| The task |
Go through the data below and return each line where the string "workflows" appears.

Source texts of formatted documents
◇ ◇ ◇ ◇ ◇

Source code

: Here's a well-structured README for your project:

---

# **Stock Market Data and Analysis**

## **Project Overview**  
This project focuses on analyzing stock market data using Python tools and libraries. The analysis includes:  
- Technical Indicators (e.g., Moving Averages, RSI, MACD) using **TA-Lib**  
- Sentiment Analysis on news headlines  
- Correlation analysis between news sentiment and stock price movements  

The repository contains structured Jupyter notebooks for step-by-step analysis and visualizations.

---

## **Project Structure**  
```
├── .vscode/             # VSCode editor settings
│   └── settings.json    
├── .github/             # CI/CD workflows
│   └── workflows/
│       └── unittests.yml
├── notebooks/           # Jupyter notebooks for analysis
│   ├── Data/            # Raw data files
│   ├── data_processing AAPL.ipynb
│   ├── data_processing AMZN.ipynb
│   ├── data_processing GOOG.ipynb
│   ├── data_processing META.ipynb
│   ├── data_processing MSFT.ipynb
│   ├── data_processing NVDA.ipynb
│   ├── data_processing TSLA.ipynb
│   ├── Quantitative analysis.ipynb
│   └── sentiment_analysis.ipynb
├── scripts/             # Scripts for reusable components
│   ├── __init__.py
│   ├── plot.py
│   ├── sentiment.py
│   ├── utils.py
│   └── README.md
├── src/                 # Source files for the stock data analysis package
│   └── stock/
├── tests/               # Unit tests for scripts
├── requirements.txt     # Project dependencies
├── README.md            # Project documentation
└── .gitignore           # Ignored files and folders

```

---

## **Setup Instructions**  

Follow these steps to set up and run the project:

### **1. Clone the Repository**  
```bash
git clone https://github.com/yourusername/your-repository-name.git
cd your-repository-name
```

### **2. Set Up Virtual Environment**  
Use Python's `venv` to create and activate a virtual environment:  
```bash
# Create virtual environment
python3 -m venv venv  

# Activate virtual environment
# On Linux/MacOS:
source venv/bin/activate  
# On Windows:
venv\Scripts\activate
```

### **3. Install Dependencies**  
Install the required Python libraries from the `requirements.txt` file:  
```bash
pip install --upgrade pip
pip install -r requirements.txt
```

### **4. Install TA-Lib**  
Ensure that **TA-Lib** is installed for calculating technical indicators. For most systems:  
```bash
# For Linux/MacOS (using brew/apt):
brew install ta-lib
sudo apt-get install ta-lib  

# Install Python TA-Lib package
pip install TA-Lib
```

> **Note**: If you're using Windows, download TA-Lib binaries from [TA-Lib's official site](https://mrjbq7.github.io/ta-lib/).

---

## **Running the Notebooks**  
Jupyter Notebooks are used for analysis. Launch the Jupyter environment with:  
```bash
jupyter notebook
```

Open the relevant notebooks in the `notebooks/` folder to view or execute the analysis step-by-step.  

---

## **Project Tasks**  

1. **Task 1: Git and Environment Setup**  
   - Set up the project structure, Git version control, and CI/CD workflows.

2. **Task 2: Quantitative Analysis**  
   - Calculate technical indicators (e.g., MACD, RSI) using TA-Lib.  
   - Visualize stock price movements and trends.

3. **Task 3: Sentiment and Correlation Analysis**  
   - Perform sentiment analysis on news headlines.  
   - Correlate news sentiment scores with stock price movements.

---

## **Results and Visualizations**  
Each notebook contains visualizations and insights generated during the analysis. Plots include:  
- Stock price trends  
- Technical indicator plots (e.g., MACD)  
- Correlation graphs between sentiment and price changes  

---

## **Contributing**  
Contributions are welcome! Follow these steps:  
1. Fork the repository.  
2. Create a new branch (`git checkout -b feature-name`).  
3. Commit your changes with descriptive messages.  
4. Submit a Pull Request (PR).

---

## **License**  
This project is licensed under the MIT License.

◇ ◇ ◇ ◇ ◇

| Problem solution |
├── .github/             # CI/CD workflows
│   └── workflows/
   - Set up the project structure, Git version control, and CI/CD workflows.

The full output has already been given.